At the outset of my research I asked the Vatican for permission to visit the locations used during a Conclave that are permanently closed to the public. I am grateful to Monsignor Guillermo Karcher of the Office for the Liturgical Celebrations of the Supreme Pontiff for arranging my visit, and to Signora Gabrielle Lalatta for her expert guidance. I also interviewed a number of prominent Catholics, including a cardinal who participated in a Conclave; however, our conversations were off the record, and therefore I can only thank them generally rather than specifically. I hope they are not too appalled by the result.

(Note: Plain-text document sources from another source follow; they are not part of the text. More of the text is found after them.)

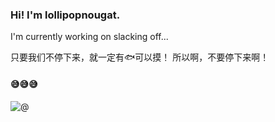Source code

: <!--
**lollipopnougat/lollipopnougat** is a ✨ _special_ ✨ repository because its `README.md` (this file) appears on your GitHub profile.

Here are some ideas to get you started:

- 🔭 I’m currently working on ...
- 🌱 I’m currently learning ...
- 👯 I’m looking to collaborate on ...
- 🤔 I’m looking for help with ...
- 💬 Ask me about ...
- 📫 How to reach me: ...
- 😄 Pronouns: ...
- ⚡ Fun fact: ...
-->

### Hi! I'm lollipopnougat.

I'm currently working on slacking off...

只要我们不停下来，就一定有🐟可以摸！
所以啊，不要停下来啊！

#### 😅😅😅

![@](https://github-readme-stats.vercel.app/api?username=lollipopnougat&show_icons=true)
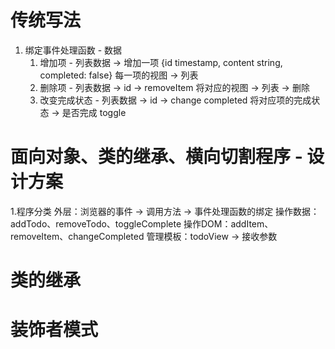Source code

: # 传统写法
  1. 绑定事件处理函数 - 数据
     1. 增加项 - 列表数据 -> 增加一项
        {id timestamp, content string, completed: false}
        每一项的视图 -> 列表
     2. 删除项 - 列表数据 -> id -> removeItem
        将对应的视图 -> 列表 -> 删除
     3. 改变完成状态 - 列表数据 -> id -> change completed
        将对应项的完成状态 -> 是否完成 toggle

# 面向对象、类的继承、横向切割程序 - 设计方案
  1.程序分类
    外层：浏览器的事件 -> 调用方法 -> 事件处理函数的绑定
    操作数据：addTodo、removeTodo、toggleComplete
    操作DOM：addItem、removeItem、changeCompleted
    管理模板：todoView -> 接收参数

# 类的继承

# 装饰者模式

I have drawn on the work of many reporters and authors. In particular, I would like to acknowledge the following: John L. Allen, All the Pope’s Men; Conclave; John Cornwell, A Thief in the Night: The Death of Pope John Paul I; The Pope in Winter: The Dark Face of John Paul II’s Papacy; Peter Hebblethwaite, John XXIII: Pope of the Century; The Year of Three Popes; Richard Holloway, Leaving Alexandria: A Memoir of Faith and Doubt; Austen Ivereigh, The Great Reformer: Francis and the Making of a Radical Pope; Pope John XXIII, Journal of a Soul; Sally Ninham, Ten African Cardinals; Gianluigi Nuzzi, Merchants in the Temple: Inside Pope Francis’s Secret Battle Against Corruption in the Vatican; Ratzinger Was Afraid: The secret documents, the money and the scandals that overwhelmed the Pope; Gerald O’Collins SJ, On the Left Bank of the Tiber; Cormac Murphy-O’Connor, An English Spring; John-Peter Pham, Heirs of the Fisherman: Behind the Scenes of Papal Death and Succession; Marco Politi, Pope Francis Among the Wolves: The Inside Story of a Revolution; John Thavis, The Vatican Diaries.
I also wish to thank, once again, my editors in London and New York, Jocasta Hamilton and Sonny Mehta, for their consistently wise advice and enthusiasm; Joy Terekiev and Cristiana Moroni of Mondadori in Milan, who helped facilitate my visit to the Vatican; and, as ever, my German translator, Wolfgang Müller, who exercised his usual sharp eye for errors.
Finally, my love and gratitude to my family – my children Holly, Charlie (to whom this book is dedicated), Matilda and Sam, and above all to my wife Gill: first reader, as always. Semper fidelis.